C’est d’abord un mouton qu’on égorge, puis qu’on dépèce, puis qu’on éviscère et qu’on désosse. Il y a du sang, de la peau arrachée, une carcasse suspendue dans le froid de l’hiver. Ça met dans l’ambiance. Ensuite il y a des cafards dont on arrache les pattes, qu’on électrocute aussi, qu’on donne en pâture à des lézards qui, eux, finissent par s’entre-dévorer. À l’école, c’est pareil. Cruauté et sadisme ordinaires imprègnent un quotidien éprouvant (on est en plein cœur des plaines sauvages du Kazakhstan, loin de la ville et des routes). On brime les plus faibles, on frappe les récalcitrants, on rackette n’importe qui, jusqu’à l’impensable. On y enseigne Gandhi et les armes à feu, on y apprend que l’énergie du monde, c’est l’argent.
La visite médicale ressemble à un triage. On évalue les uns, on teste les autres, et on punit toutes manifestations du désir avec une règle en fer ou un verre d’eau. Il y a Aslan, jeune garçon mutique mis à l’écart de (par) ses camarades qui ne sourit jamais, parle peu, se lave comme s’il se purifiait. Sous ses allures chétives et maladives, il enregistre pourtant, méthodiquement, les impulsions violentes du monde qui œuvrent autour de lui, puis les retranscrit ensuite dans sa chambre en suppliciant des cafards, faisant sienne cette mécanique brutale pour mieux s’en servir à la fin. Contre lui, contre les autres, contre la société. Périr ou survivre, le choix est assez simple à faire, renvoyant au processus de sélection naturelle si chère à Darwin que l’on étudie également en classe, en rang dans des uniformes.
Davantage que les leçons d’harmonie promises par le titre (cette harmonie nécessaire pour comprendre et endurer une tyrannie protéiforme), ce sont des leçons d’apprentissage que le film paraît prodiguer. Apprentissage à la dure (les coups à l’école, les tortures en prison) pour rester debout. Être le plus fort. Le bourreau. S’extirper de la masse. Premier film prometteur d’Emir Baigazin, Leçons d’harmonie dégage une quiétude trompeuse, l’oppression latente d’une intendance morale et étatique.

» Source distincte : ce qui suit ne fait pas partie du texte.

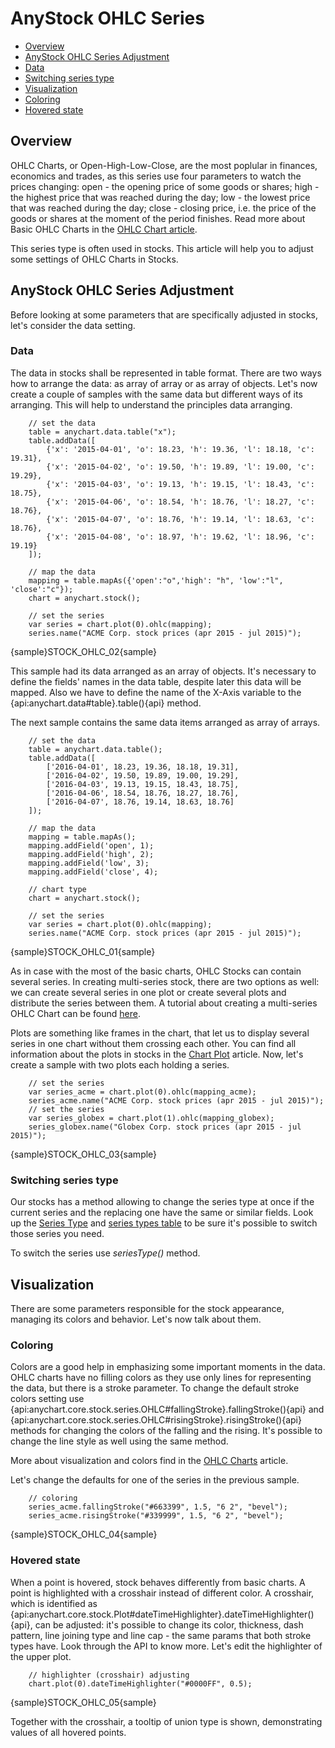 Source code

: # AnyStock OHLC Series

* [Overview](#overview)
* [AnyStock OHLC Series Adjustment](#anystock_ohlc_series_adjustment)
 * [Data](#data)
 * [Switching series type](#switching_series_type)
* [Visualization](#visualization)
 * [Coloring](#coloring)
 * [Hovered state](#hovered_state)


## Overview

OHLC Charts, or Open-High-Low-Close, are the most poplular in finances, economics and trades, as this series use four parameters to watch the prices changing: open - the opening price of some goods or shares; high - the highest price that was reached during the day; low - the lowest price that was reached during the day; close - closing price, i.e. the price of the goods or shares at the moment of the period finishes. Read more about Basic OHLC Charts in the [OHLC Chart article](../../Basic_Chart_Types/OHLC_Chart).

This series type is often used in stocks. This article will help you to adjust some settings of OHLC Charts in Stocks.


## AnyStock OHLC Series Adjustment

Before looking at some parameters that are specifically adjusted in stocks, let's consider the data setting.


### Data

The data in stocks shall be represented in table format. There are two ways how to arrange the data: as array of array or as array of objects. Let's now create a couple of samples with the same data but different ways of its arranging. This will help to understand the principles data arranging.

```
	// set the data
	table = anychart.data.table("x");
	table.addData([        
		{'x': '2015-04-01', 'o': 18.23, 'h': 19.36, 'l': 18.18, 'c': 19.31},
		{'x': '2015-04-02', 'o': 19.50, 'h': 19.89, 'l': 19.00, 'c': 19.29},
		{'x': '2015-04-03', 'o': 19.13, 'h': 19.15, 'l': 18.43, 'c': 18.75},
		{'x': '2015-04-06', 'o': 18.54, 'h': 18.76, 'l': 18.27, 'c': 18.76},
		{'x': '2015-04-07', 'o': 18.76, 'h': 19.14, 'l': 18.63, 'c': 18.76},
		{'x': '2015-04-08', 'o': 18.97, 'h': 19.62, 'l': 18.96, 'c': 19.19}
	]);
  
	// map the data
	mapping = table.mapAs({'open':"o",'high': "h", 'low':"l", 'close':"c"});
	chart = anychart.stock();

	// set the series
	var series = chart.plot(0).ohlc(mapping);
	series.name("ACME Corp. stock prices (apr 2015 - jul 2015)");
```

{sample}STOCK\_OHLC\_02{sample}

This sample had its data arranged as an array of objects. It's necessary to define the fields' names in the data table, despite later this data will be mapped. Also we have to define the name of the X-Axis variable to the {api:anychart.data#table}.table(){api} method.

The next sample contains the same data items arranged as array of arrays. 

```
	// set the data
	table = anychart.data.table();
	table.addData([        
		['2016-04-01', 18.23, 19.36, 18.18, 19.31],
		['2016-04-02', 19.50, 19.89, 19.00, 19.29],
		['2016-04-03', 19.13, 19.15, 18.43, 18.75],
		['2016-04-06', 18.54, 18.76, 18.27, 18.76],
		['2016-04-07', 18.76, 19.14, 18.63, 18.76]
	]);
  
	// map the data
	mapping = table.mapAs();
	mapping.addField('open', 1);
	mapping.addField('high', 2);
	mapping.addField('low', 3);
	mapping.addField('close', 4);

	// chart type
	chart = anychart.stock();

	// set the series
	var series = chart.plot(0).ohlc(mapping);
	series.name("ACME Corp. stock prices (apr 2015 - jul 2015)");
```

{sample}STOCK\_OHLC\_01{sample}

As in case with the most of the basic charts, OHLC Stocks can contain several series. In creating multi-series stock, there are two options as well: we can create several series in one plot or create several plots and distribute the series between them. A tutorial about creating a multi-series OHLC Chart can be found [here](../../Basic_Chart_Types/OHLC_Chart#multi_series). 

Plots are something like frames in the chart, that let us to display several series in one chart without them crossing each other. You can find all information about the plots in stocks in the [Chart Plot](../Chart_Plots) article. Now, let's create a sample with two plots each holding a series.

```
	// set the series
	var series_acme = chart.plot(0).ohlc(mapping_acme);
	series_acme.name("ACME Corp. stock prices (apr 2015 - jul 2015)");
	// set the series
	var series_globex = chart.plot(1).ohlc(mapping_globex);
	series_globex.name("Globex Corp. stock prices (apr 2015 - jul 2015)");
```

{sample}STOCK\_OHLC\_03{sample}


### Switching series type

Our stocks has a method allowing to change the series type at once if the current series and the replacing one have the same or similar fields. Look up the [Series Type](Series_Type) and [series types table](Supported_Series#list_of_supported_series) to be sure it's possible to switch those series you need.

To switch the series use *seriesType()* method.


## Visualization

There are some parameters responsible for the stock appearance, managing its colors and behavior. Let's now talk about them.


### Coloring

Colors are a good help in emphasizing some important moments in the data. OHLC charts have no filling colors as they use only lines for representing the data, but there is a stroke parameter. To change the default stroke colors setting use {api:anychart.core.stock.series.OHLC#fallingStroke}.fallingStroke(){api} and {api:anychart.core.stock.series.OHLC#risingStroke}.risingStroke(){api} methods for changing the colors of the falling and the rising. It's possible to change the line style as well using the same method.

More about visualization and colors find in the [OHLC Charts](../../Basic_Charts_Types/OHLC_Chart#visualization) article.

Let's change the defaults for one of the series in the previous sample.

```
	// coloring
    series_acme.fallingStroke("#663399", 1.5, "6 2", "bevel");
    series_acme.risingStroke("#339999", 1.5, "6 2", "bevel");
```

{sample}STOCK\_OHLC\_04{sample}

### Hovered state

When a point is hovered, stock behaves differently from basic charts. A point is highlighted with a crosshair instead of different color. A crosshair, which is identified as {api:anychart.core.stock.Plot#dateTimeHighlighter}.dateTimeHighlighter(){api}, can be adjusted: it's possible to change its color, thickness, dash pattern, line joining type and line cap - the same params that both stroke types have. Look through the API to know more. Let's edit the highlighter of the upper plot.

```
	// highlighter (crosshair) adjusting
    chart.plot(0).dateTimeHighlighter("#0000FF", 0.5);
```

{sample}STOCK\_OHLC\_05{sample}

Together with the crosshair, a tooltip of union type is shown, demonstrating values of all hovered points.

La mise en scène, sèche et exigeante, avec une maîtrise certaine de la composition et du cadre, témoigne pourtant d’un aspect corseté et déjà vu.
On dirait que Baigazin s’est contenté d’appliquer à la lettre le Petit Michael Haneke illustré, et sa rigueur formelle semble trahir un manque d’ambition et/ou de caractère, faisant et refaisant ce qui a déjà était fait et refait chez les autres (Tsai Ming-liang, Ulrich Seidl, Carlos Reygadas, Sergeï Loznitsa…). Et sa fable, lourde d’une symbolique sur la nature humaine qui insiste à dire et à signifier (sévices sur les animaux, documentaires explicites à la télé, fourmis dévorant un ver de terre, salle de jeux vidéo comme un eldorado trompeur…), s’achève sur une dernière image singulière, surprenante croit-on, mais surtout très maladroite.